Joe Biden’s plan to give $1.2 billion to the Green Climate Fund (GCF) is “not enough” to make up for missed US payments, campaigners have said.
The US President has asked Congress for a 12% increase in funding for the State department and other international programmes in the fiscal year October 2021 to September 2022.
This proposal, which will be debated and used as guidance by Congress, includes a $1.2bn contribution to the UN-backed GCF and $1.3bn for other bilateral and multilateral climate programmes.
Climate campaigners in the US, South Africa and the Phillipines said that the Biden administration should give more to the fund, which helps developing countries reduce their emissions and adapt to the effects of climate change.
Alex Lenferna, a Johannesburg-based campaigner at 350 Africa, told Climate Home News that $1.2bn was an “insult to the Global South”. He said: “If you add up all the climate damage that has been done through years of US delay, denial, obstruction of climate action, it adds up to the trillions not the billions. So this $1.2bn is really a slap in the face.”
World Resources Institute’s Joe Thwaites said: “This puts the US back in the game but falls short of what is needed to restore America’s global credibility on climate.”

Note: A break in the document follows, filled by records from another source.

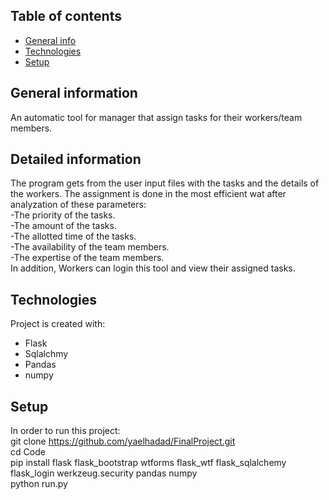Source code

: ## Table of contents
* [General info](#general-info)
* [Technologies](#technologies)
* [Setup](#setup)

## General information
An automatic tool for manager that assign tasks for their workers/team members.

## Detailed information
The program gets from the user input files with the tasks and the details of the workers.
The assignment is done in the most efficient wat after analyzation of these parameters: <br />
-The priority of the tasks. <br />
-The amount of the tasks.  <br />
-The allotted time of the tasks.  <br />
-The availability of the team members.  <br />
-The expertise of the team members.  <br />
In addition, Workers can login this tool and view their assigned tasks.  

	
## Technologies
Project is created with:
* Flask
* Sqlalchmy
* Pandas
* numpy
	
## Setup
In order to run this project:  <br />
git clone https://github.com/yaelhadad/FinalProject.git  <br />
cd Code  <br />
pip install flask flask_bootstrap wtforms flask_wtf flask_sqlalchemy flask_login werkzeug.security pandas numpy  <br />
python run.py  <br />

Under Barack Obama, the US promised $3bn to fund but had only handed out $1bn before Donald Trump withdrew US support from the GCF. The Biden administration has promised to “make good” on Obama’s promise but the $1.2bn falls short of the $2bn it owes.
In 2019, several donor countries doubled their original funding to the GCF including France, Germany, Sweden, Norway and the UK.

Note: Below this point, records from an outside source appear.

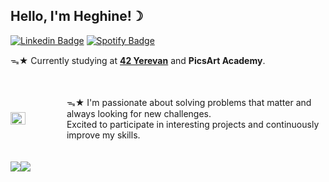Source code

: ## **Hello, I'm Heghine!☽**<br>

[![Linkedin Badge](https://img.shields.io/badge/Linkedin-7289DA?&style=for-the-badge&logo=linkedin&logoColor=white)](https://www.linkedin.com/in/hheghine/)
[![Spotify Badge](https://img.shields.io/badge/Spotify-1ED760?&style=for-the-badge&logo=spotify&logoColor=white)](https://open.spotify.com/user/ng8enlnfgp2shk81a5zc6lhz7?si=7e83d5a6279148eb)

ᯓ★  Currently studying at [**42 Yerevan**](https://42yerevan.am/) and **PicsArt Academy**.<br>

<div style="display: flex; align-items: center;">
    <img src="https://github.com/hheghine/hheghine/assets/119530584/e5f5efa8-2fa8-45ca-921a-978ac3bda419" width="27%" />
    <span class="typing-text"><br><br>ᯓ★ I'm passionate about solving problems that matter and always looking for new challenges. <br>Excited to participate
      in interesting projects and continuously improve my skills.<br><br><br> </span>
</div>

<div style="display: flex; flex-direction: row;">
    <a href="https://github.com/anuraghazra/github-readme-stats">
        <img align="center" src="https://github-readme-stats.vercel.app/api/top-langs/?username=hheghine&layout=donut&hide=Makefile,Roff,Perl,TeX,GLSL,CMake,HTML,Batchfile,M4,Zig,Lua&size_weight=0.5&count_weight=0.5&theme=material-palenight" />
    </a>
    <img align="center" src="https://github-readme-streak-stats.herokuapp.com/?user=hheghine&theme=material-palenight&hide_border=false" />
</div>

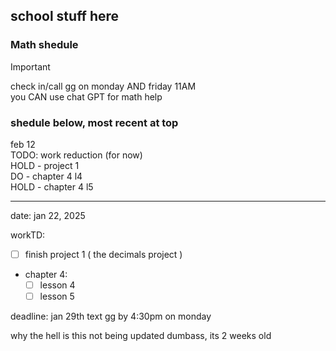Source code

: ## school stuff here





### Math shedule


> [!IMPORTANT]
> check in/call gg on monday AND friday 11AM\
> you CAN use chat GPT for math help


### shedule below, most recent at top 

feb 12\
TODO: work reduction (for now)\
HOLD - project 1\
DO - chapter 4 l4\
HOLD - chapter 4 l5


---
date: jan 22, 2025

workTD: 
- [ ] finish project 1 ( the decimals project )
- chapter 4:
  - [ ] lesson 4
  - [ ] lesson 5

 deadline: jan 29th 
 text gg by 4:30pm on monday



 why the hell is this not being updated dumbass, its 2 weeks old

In February 2021, US campaigners urged Biden to give $8bn to the GCF, to catch up with other contributors.
In March, 40 Democratic members of the House of Representatives wrote asking Biden to send $4bn to the GCF in this fiscal year, to fulfil the $2bn outstanding pledge and as the first installment of a new $6bn pledge.
Lidy Nacpil, co-ordinator of the Asian Peoples Movement on Debt and Development, said $1.2bn was “not enough” for the US to make up the balance of what Obama promised or its failure to increase its pledge in 2019.
She added it was “certainly not enough in terms of US share in the obligations for climate finance delivery that should be a minimum of $100 billion a year based on Paris Agreement targets – and several times more than that based on actual need”.
This contribution would make the US one of the biggest donors to the fund but behind France, Germany and Japan.
Total signs deal to build East African oil pipeline, despite lack of finance
Separate to his budget proposal, Biden is seeking approval from Congress for a $2 trillion infrastructure spending bill, much of which will be spent on climate programmes like railways, electric vehicles, clean energy and adapting to the effects of climate change.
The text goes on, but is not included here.